→ **What is expected**:
Copy each line below exactly as it appears. Pictures are to be omitted.

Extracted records
- - - -
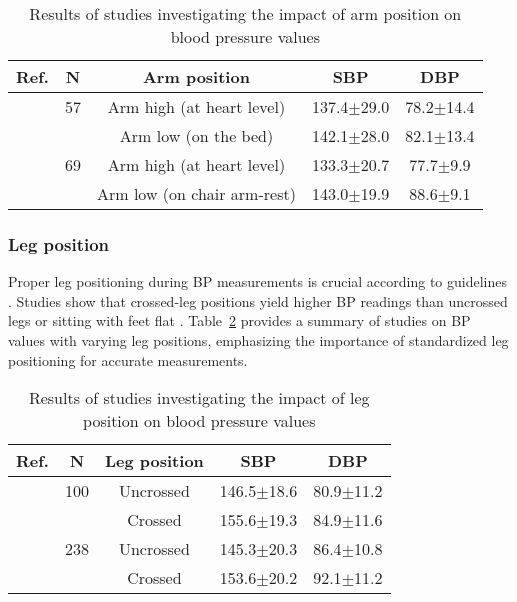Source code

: \documentclass[journal,article,moreauthors]{Definitions/mdpi}
\begin{document}
\begin{table}[tb]
\caption{Results of studies investigating the impact of arm position on blood pressure values}\label{Tab: Arm position}
\begin{center}
\begin{tabular}{rcccc}
\toprule
\textbf{Ref.} & \textbf{N} & \textbf{Arm position} & \textbf{SBP} & \textbf{DBP} \\
\hline
\citep{Netea2003} & 57  & Arm high (at heart level) & 
137.4$\pm$29.0 &  78.2$\pm$14.4\\
                 &     & Arm low (on the bed)      &
142.1$\pm$28.0 & 82.1$\pm$13.4\\
\hline
\citep{netea1999arm} & 69  & Arm high (at heart level) & 
133.3$\pm$20.7 &  77.7$\pm$9.9\\
                 &     & Arm low (on chair arm-rest)  &
143.0$\pm$19.9 &  88.6$\pm$9.1\\
\bottomrule
\end{tabular}
\end{center}
\end{table}

\subsubsection{Leg position}
Proper leg positioning during BP measurements is crucial according to guidelines \citep{FosterFitzpatrick1999}. Studies show that crossed-leg positions yield higher BP readings than uncrossed legs or sitting with feet flat \citep{adiyaman2007effect, kallioinen2017sources}. Table~\ref{Tab: Leg position} provides a summary of studies on BP values with varying leg positions, emphasizing the importance of standardized leg positioning for accurate measurements.

\begin{table}[tb]
\caption{Results of studies investigating the impact of leg position on blood pressure values }\label{Tab: Leg position}
\begin{center}
\begin{tabular}{rcccc}
\toprule
\textbf{Ref.} & \textbf{N} &\textbf{Leg position} & \textbf{SBP} & \textbf{DBP} \\
\hline
\citep{Foster-Fitzpatrick1999-us} & 100 & Uncrossed & 146.5$\pm$18.6 & 80.9$\pm$11.2
\\
& & Crossed & 155.6$\pm$19.3 & 84.9$\pm$11.6  
\\\hline
\citep{Pinar2004-nq} & 238  & Uncrossed & 145.3$\pm$20.3 & 86.4$\pm$10.8
\\ & & Crossed & 153.6$\pm$20.2 & 92.1$\pm$11.2 
\\
\bottomrule
\end{tabular}
\end{center}
\end{table}
\end{document}
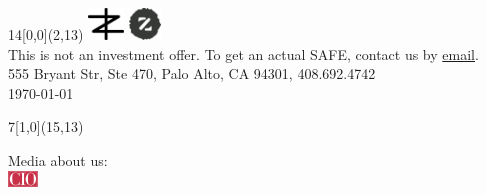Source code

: \documentclass{deck}
\begin{document}
\setlength{\parindent}{0pt} %

\setlength{\fboxsep}{2pt}
\newcommand\point[2]{\vbox{\raggedright\small%
  \fcolorbox{zgreen}{white}{\color{zgreen}#1}\newline%
  \footnotesize#2\vspace{16pt}}}
\newcommand\highlight[1]{{\color{white}{\hl{\thinspace#1\thinspace}}}}

\begin{textblock}{14}[0,0](2,13){
  \color{gray}\footnotesize
  \includegraphics[height=24pt]{../images/zerocracy-logo.pdf}
  \includegraphics[height=24pt]{../images/logo.pdf}\\
  This is not an investment offer. To get an actual SAFE,
  contact us by \href{mailto:cio@zerocracy.com}{email}.\\
  555 Bryant Str, Ste 470, Palo Alto, CA 94301, 408.692.4742\\
  \today\quad\zoldversion
}\end{textblock}

\begin{textblock}{7}[1,0](15,13){\begin{flushright}
  \color{gray}\footnotesize
  Media about us:\\
  \href{https://www.cio.com/article/3326560/artificial-intelligence/workplace-ai-emerging-technologies-ethical-questions.html}{\includegraphics[height=12pt]{../images/cio-logo.pdf}}
\end{flushright}}\end{textblock}
\end{document}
- - - -
→ **Result of the exercise**:
Source code

: \documentclass[journal,article,moreauthors]{Definitions/mdpi}
\begin{document}
\begin{table}[tb]
\caption{Results of studies investigating the impact of arm position on blood pressure values}\label{Tab: Arm position}
\begin{center}
\begin{tabular}{rcccc}
\toprule
\textbf{Ref.} & \textbf{N} & \textbf{Arm position} & \textbf{SBP} & \textbf{DBP} \\
\hline
\citep{Netea2003} & 57  & Arm high (at heart level) & 
137.4$\pm$29.0 &  78.2$\pm$14.4\\
                 &     & Arm low (on the bed)      &
142.1$\pm$28.0 & 82.1$\pm$13.4\\
\hline
\citep{netea1999arm} & 69  & Arm high (at heart level) & 
133.3$\pm$20.7 &  77.7$\pm$9.9\\
                 &     & Arm low (on chair arm-rest)  &
143.0$\pm$19.9 &  88.6$\pm$9.1\\
\bottomrule
\end{tabular}
\end{center}
\end{table}

\subsubsection{Leg position}
Proper leg positioning during BP measurements is crucial according to guidelines \citep{FosterFitzpatrick1999}. Studies show that crossed-leg positions yield higher BP readings than uncrossed legs or sitting with feet flat \citep{adiyaman2007effect, kallioinen2017sources}. Table~\ref{Tab: Leg position} provides a summary of studies on BP values with varying leg positions, emphasizing the importance of standardized leg positioning for accurate measurements.

\begin{table}[tb]
\caption{Results of studies investigating the impact of leg position on blood pressure values }\label{Tab: Leg position}
\begin{center}
\begin{tabular}{rcccc}
\toprule
\textbf{Ref.} & \textbf{N} &\textbf{Leg position} & \textbf{SBP} & \textbf{DBP} \\
\hline
\citep{Foster-Fitzpatrick1999-us} & 100 & Uncrossed & 146.5$\pm$18.6 & 80.9$\pm$11.2
\\
& & Crossed & 155.6$\pm$19.3 & 84.9$\pm$11.6  
\\\hline
\citep{Pinar2004-nq} & 238  & Uncrossed & 145.3$\pm$20.3 & 86.4$\pm$10.8
\\ & & Crossed & 153.6$\pm$20.2 & 92.1$\pm$11.2 
\\
\bottomrule
\end{tabular}
\end{center}
\end{table}
\end{document}
Source code

: \documentclass{deck}
\begin{document}
\setlength{\parindent}{0pt} %

\setlength{\fboxsep}{2pt}
\newcommand\point[2]{\vbox{\raggedright\small%
  \fcolorbox{zgreen}{white}{\color{zgreen}#1}\newline%
  \footnotesize#2\vspace{16pt}}}
\newcommand\highlight[1]{{\color{white}{\hl{\thinspace#1\thinspace}}}}

\begin{textblock}{14}[0,0](2,13){
  \color{gray}\footnotesize
  \includegraphics[height=24pt]{../images/zerocracy-logo.pdf}
  \includegraphics[height=24pt]{../images/logo.pdf}\\
  This is not an investment offer. To get an actual SAFE,
  contact us by \href{mailto:cio@zerocracy.com}{email}.\\
  555 Bryant Str, Ste 470, Palo Alto, CA 94301, 408.692.4742\\
  \today\quad\zoldversion
}\end{textblock}

\begin{textblock}{7}[1,0](15,13){\begin{flushright}
  \color{gray}\footnotesize
  Media about us:\\
  \href{https://www.cio.com/article/3326560/artificial-intelligence/workplace-ai-emerging-technologies-ethical-questions.html}{\includegraphics[height=12pt]{../images/cio-logo.pdf}}
\end{flushright}}\end{textblock}
\end{document}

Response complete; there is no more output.